_Task requirements_. Exact copy, no pictures: repeat the data that follows.

_Information provided_.
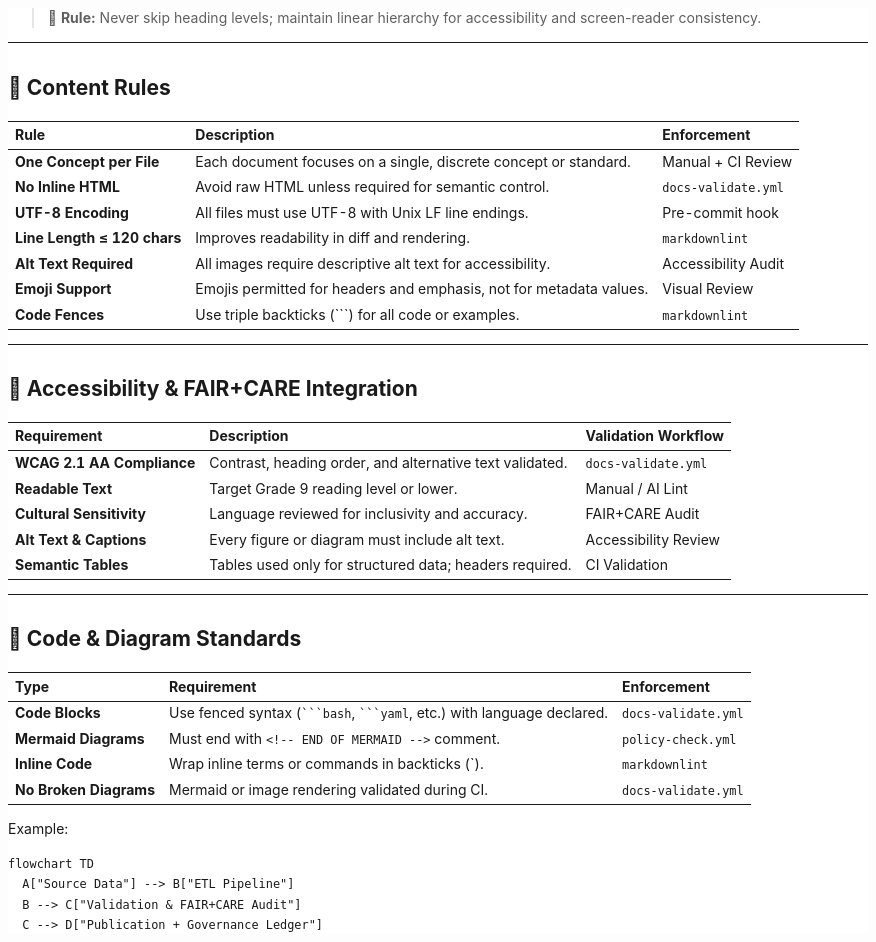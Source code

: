 > 🧠 **Rule:** Never skip heading levels; maintain linear hierarchy for accessibility and screen-reader consistency.

---

## 🧱 Content Rules

| Rule | Description | Enforcement |
|:--|:--|:--|
| **One Concept per File** | Each document focuses on a single, discrete concept or standard. | Manual + CI Review |
| **No Inline HTML** | Avoid raw HTML unless required for semantic control. | `docs-validate.yml` |
| **UTF-8 Encoding** | All files must use UTF-8 with Unix LF line endings. | Pre-commit hook |
| **Line Length ≤ 120 chars** | Improves readability in diff and rendering. | `markdownlint` |
| **Alt Text Required** | All images require descriptive alt text for accessibility. | Accessibility Audit |
| **Emoji Support** | Emojis permitted for headers and emphasis, not for metadata values. | Visual Review |
| **Code Fences** | Use triple backticks (\`\`\`) for all code or examples. | `markdownlint` |

---

## 🧠 Accessibility & FAIR+CARE Integration

| Requirement | Description | Validation Workflow |
|:--|:--|:--|
| **WCAG 2.1 AA Compliance** | Contrast, heading order, and alternative text validated. | `docs-validate.yml` |
| **Readable Text** | Target Grade 9 reading level or lower. | Manual / AI Lint |
| **Cultural Sensitivity** | Language reviewed for inclusivity and accuracy. | FAIR+CARE Audit |
| **Alt Text & Captions** | Every figure or diagram must include alt text. | Accessibility Review |
| **Semantic Tables** | Tables used only for structured data; headers required. | CI Validation |

---

## 📘 Code & Diagram Standards

| Type | Requirement | Enforcement |
|:--|:--|:--|
| **Code Blocks** | Use fenced syntax (` ```bash `, ` ```yaml `, etc.) with language declared. | `docs-validate.yml` |
| **Mermaid Diagrams** | Must end with `<!-- END OF MERMAID -->` comment. | `policy-check.yml` |
| **Inline Code** | Wrap inline terms or commands in backticks (\`). | `markdownlint` |
| **No Broken Diagrams** | Mermaid or image rendering validated during CI. | `docs-validate.yml` |

Example:
```mermaid
flowchart TD
  A["Source Data"] --> B["ETL Pipeline"]
  B --> C["Validation & FAIR+CARE Audit"]
  C --> D["Publication + Governance Ledger"]
```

_Written solution_.
Source code

: > 🧠 **Rule:** Never skip heading levels; maintain linear hierarchy for accessibility and screen-reader consistency.

---

## 🧱 Content Rules

| Rule | Description | Enforcement |
|:--|:--|:--|
| **One Concept per File** | Each document focuses on a single, discrete concept or standard. | Manual + CI Review |
| **No Inline HTML** | Avoid raw HTML unless required for semantic control. | `docs-validate.yml` |
| **UTF-8 Encoding** | All files must use UTF-8 with Unix LF line endings. | Pre-commit hook |
| **Line Length ≤ 120 chars** | Improves readability in diff and rendering. | `markdownlint` |
| **Alt Text Required** | All images require descriptive alt text for accessibility. | Accessibility Audit |
| **Emoji Support** | Emojis permitted for headers and emphasis, not for metadata values. | Visual Review |
| **Code Fences** | Use triple backticks (\`\`\`) for all code or examples. | `markdownlint` |

---

## 🧠 Accessibility & FAIR+CARE Integration

| Requirement | Description | Validation Workflow |
|:--|:--|:--|
| **WCAG 2.1 AA Compliance** | Contrast, heading order, and alternative text validated. | `docs-validate.yml` |
| **Readable Text** | Target Grade 9 reading level or lower. | Manual / AI Lint |
| **Cultural Sensitivity** | Language reviewed for inclusivity and accuracy. | FAIR+CARE Audit |
| **Alt Text & Captions** | Every figure or diagram must include alt text. | Accessibility Review |
| **Semantic Tables** | Tables used only for structured data; headers required. | CI Validation |

---

## 📘 Code & Diagram Standards

| Type | Requirement | Enforcement |
|:--|:--|:--|
| **Code Blocks** | Use fenced syntax (` ```bash `, ` ```yaml `, etc.) with language declared. | `docs-validate.yml` |
| **Mermaid Diagrams** | Must end with `<!-- END OF MERMAID -->` comment. | `policy-check.yml` |
| **Inline Code** | Wrap inline terms or commands in backticks (\`). | `markdownlint` |
| **No Broken Diagrams** | Mermaid or image rendering validated during CI. | `docs-validate.yml` |

Example:
```mermaid
flowchart TD
  A["Source Data"] --> B["ETL Pipeline"]
  B --> C["Validation & FAIR+CARE Audit"]
  C --> D["Publication + Governance Ledger"]
```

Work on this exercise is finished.